## [Document images with source code]
+-------+

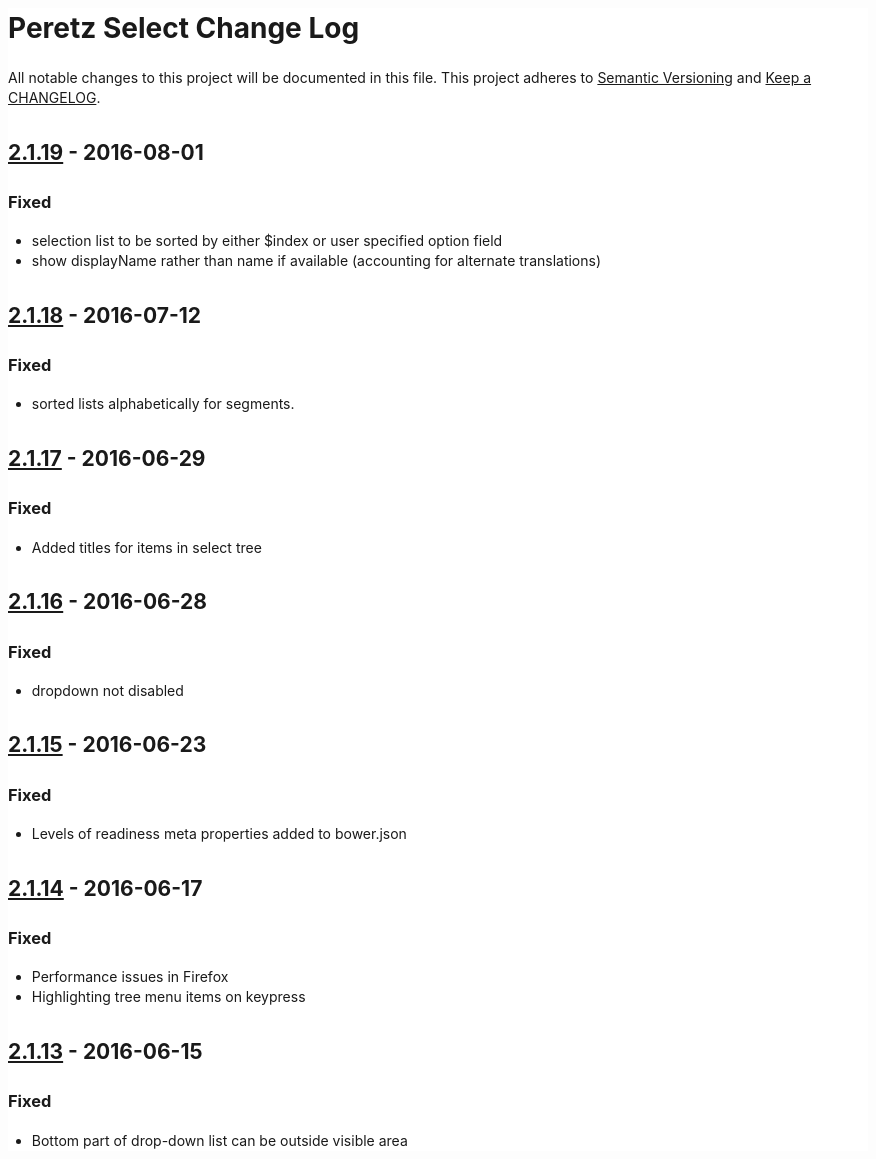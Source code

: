 # Peretz Select Change Log

All notable changes to this project will be documented in this file. This project adheres to
[Semantic Versioning](http://semver.org/) and [Keep a CHANGELOG](http://keepachangelog.com/).

## [2.1.19](https://gitlabhost.rtp.raleigh.ibm.com/commerce-ui/x1-ui-ng-select/tree/2.2.0) - 2016-08-01
### Fixed
- selection list to be sorted by either $index or user specified option field
- show displayName rather than name if available (accounting for alternate translations)

## [2.1.18](https://gitlabhost.rtp.raleigh.ibm.com/commerce-ui/x1-ui-ng-select/tree/2.1.18) - 2016-07-12
### Fixed
- sorted lists alphabetically for segments.

## [2.1.17](https://gitlabhost.rtp.raleigh.ibm.com/commerce-ui/x1-ui-ng-select/tree/2.1.17) - 2016-06-29
### Fixed
- Added titles for items in select tree

## [2.1.16](https://gitlabhost.rtp.raleigh.ibm.com/commerce-ui/x1-ui-ng-select/tree/2.1.16) - 2016-06-28
### Fixed
- dropdown not disabled

## [2.1.15](https://gitlabhost.rtp.raleigh.ibm.com/commerce-ui/x1-ui-ng-select/tree/2.1.15) - 2016-06-23
### Fixed
- Levels of readiness meta properties added to bower.json

## [2.1.14](https://gitlabhost.rtp.raleigh.ibm.com/commerce-ui/x1-ui-ng-select/tree/2.1.14) - 2016-06-17
### Fixed
- Performance issues in Firefox
- Highlighting tree menu items on keypress

## [2.1.13](https://gitlabhost.rtp.raleigh.ibm.com/commerce-ui/x1-ui-ng-select/tree/2.1.13) - 2016-06-15
### Fixed
- Bottom part of drop-down list can be outside visible area
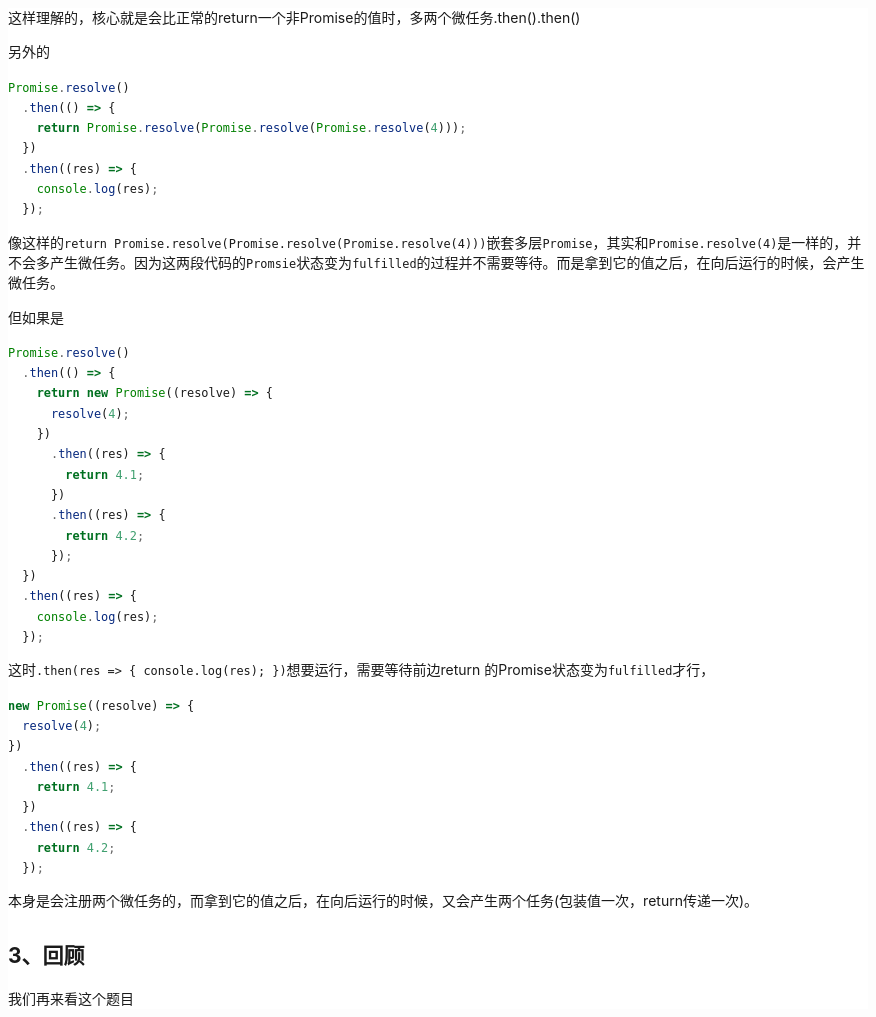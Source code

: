 这样理解的，核心就是会比正常的return一个非Promise的值时，多两个微任务.then().then()

另外的

```js
Promise.resolve()
  .then(() => {
    return Promise.resolve(Promise.resolve(Promise.resolve(4)));
  })
  .then((res) => {
    console.log(res);
  });
```

像这样的`return Promise.resolve(Promise.resolve(Promise.resolve(4)))`嵌套多层`Promise`，其实和`Promise.resolve(4)`是一样的，并不会多产生微任务。因为这两段代码的`Promsie`状态变为`fulfilled`的过程并不需要等待。而是拿到它的值之后，在向后运行的时候，会产生微任务。

但如果是

```js
Promise.resolve()
  .then(() => {
    return new Promise((resolve) => {
      resolve(4);
    })
      .then((res) => {
        return 4.1;
      })
      .then((res) => {
        return 4.2;
      });
  })
  .then((res) => {
    console.log(res);
  });
```

这时`.then(res => { console.log(res); })`想要运行，需要等待前边return 的Promise状态变为`fulfilled`才行，

```js
new Promise((resolve) => {
  resolve(4);
})
  .then((res) => {
    return 4.1;
  })
  .then((res) => {
    return 4.2;
  });
```

本身是会注册两个微任务的，而拿到它的值之后，在向后运行的时候，又会产生两个任务(包装值一次，return传递一次)。

## 3、回顾

我们再来看这个题目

+-------+

## [WHAT IS REQUIRED]
Instructions for the copy: start at the first entry, stop after the line containing "- Highlighting tree menu items on keypress", keep every line exact, and drop the pictures.

## [ANSWER]
Source code

: # Peretz Select Change Log

All notable changes to this project will be documented in this file. This project adheres to
[Semantic Versioning](http://semver.org/) and [Keep a CHANGELOG](http://keepachangelog.com/).

## [2.1.19](https://gitlabhost.rtp.raleigh.ibm.com/commerce-ui/x1-ui-ng-select/tree/2.2.0) - 2016-08-01
### Fixed
- selection list to be sorted by either $index or user specified option field
- show displayName rather than name if available (accounting for alternate translations)

## [2.1.18](https://gitlabhost.rtp.raleigh.ibm.com/commerce-ui/x1-ui-ng-select/tree/2.1.18) - 2016-07-12
### Fixed
- sorted lists alphabetically for segments.

## [2.1.17](https://gitlabhost.rtp.raleigh.ibm.com/commerce-ui/x1-ui-ng-select/tree/2.1.17) - 2016-06-29
### Fixed
- Added titles for items in select tree

## [2.1.16](https://gitlabhost.rtp.raleigh.ibm.com/commerce-ui/x1-ui-ng-select/tree/2.1.16) - 2016-06-28
### Fixed
- dropdown not disabled

## [2.1.15](https://gitlabhost.rtp.raleigh.ibm.com/commerce-ui/x1-ui-ng-select/tree/2.1.15) - 2016-06-23
### Fixed
- Levels of readiness meta properties added to bower.json

## [2.1.14](https://gitlabhost.rtp.raleigh.ibm.com/commerce-ui/x1-ui-ng-select/tree/2.1.14) - 2016-06-17
### Fixed
- Performance issues in Firefox
- Highlighting tree menu items on keypress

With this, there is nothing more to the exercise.